→ DIRECTIONS:
An exact transcription is needed, starting with the line that contains "- [ ] **Image" and ending with the last line of the records.

→ ENTRIES SHOWN:

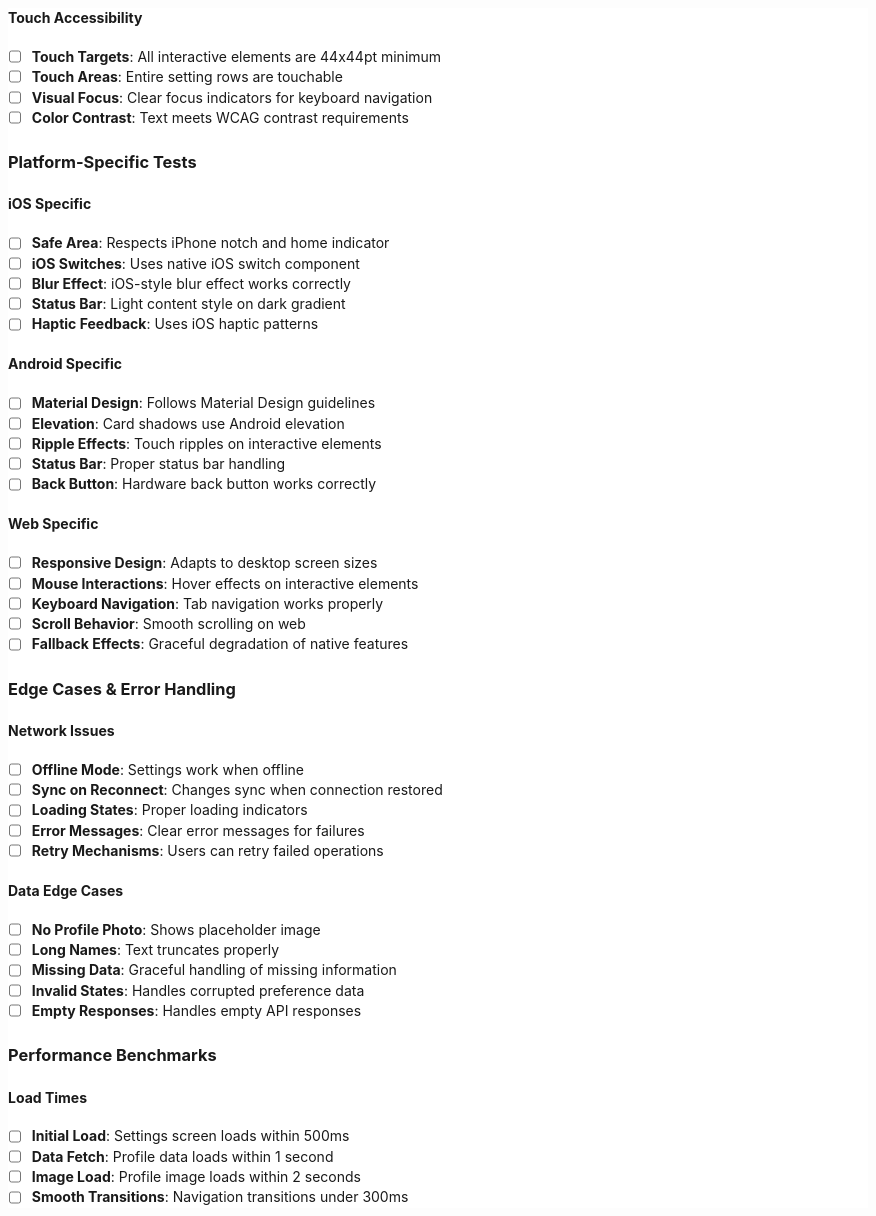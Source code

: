 #### **Touch Accessibility**
- [ ] **Touch Targets**: All interactive elements are 44x44pt minimum
- [ ] **Touch Areas**: Entire setting rows are touchable
- [ ] **Visual Focus**: Clear focus indicators for keyboard navigation
- [ ] **Color Contrast**: Text meets WCAG contrast requirements

### **Platform-Specific Tests**

#### **iOS Specific**
- [ ] **Safe Area**: Respects iPhone notch and home indicator
- [ ] **iOS Switches**: Uses native iOS switch component
- [ ] **Blur Effect**: iOS-style blur effect works correctly
- [ ] **Status Bar**: Light content style on dark gradient
- [ ] **Haptic Feedback**: Uses iOS haptic patterns

#### **Android Specific**
- [ ] **Material Design**: Follows Material Design guidelines
- [ ] **Elevation**: Card shadows use Android elevation
- [ ] **Ripple Effects**: Touch ripples on interactive elements
- [ ] **Status Bar**: Proper status bar handling
- [ ] **Back Button**: Hardware back button works correctly

#### **Web Specific**
- [ ] **Responsive Design**: Adapts to desktop screen sizes
- [ ] **Mouse Interactions**: Hover effects on interactive elements
- [ ] **Keyboard Navigation**: Tab navigation works properly
- [ ] **Scroll Behavior**: Smooth scrolling on web
- [ ] **Fallback Effects**: Graceful degradation of native features

### **Edge Cases & Error Handling**

#### **Network Issues**
- [ ] **Offline Mode**: Settings work when offline
- [ ] **Sync on Reconnect**: Changes sync when connection restored
- [ ] **Loading States**: Proper loading indicators
- [ ] **Error Messages**: Clear error messages for failures
- [ ] **Retry Mechanisms**: Users can retry failed operations

#### **Data Edge Cases**
- [ ] **No Profile Photo**: Shows placeholder image
- [ ] **Long Names**: Text truncates properly
- [ ] **Missing Data**: Graceful handling of missing information
- [ ] **Invalid States**: Handles corrupted preference data
- [ ] **Empty Responses**: Handles empty API responses

### **Performance Benchmarks**

#### **Load Times**
- [ ] **Initial Load**: Settings screen loads within 500ms
- [ ] **Data Fetch**: Profile data loads within 1 second
- [ ] **Image Load**: Profile image loads within 2 seconds
- [ ] **Smooth Transitions**: Navigation transitions under 300ms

→ ANSWER TO THIS EXERCISE:
- [ ] **Image Load**: Profile image loads within 2 seconds
- [ ] **Smooth Transitions**: Navigation transitions under 300ms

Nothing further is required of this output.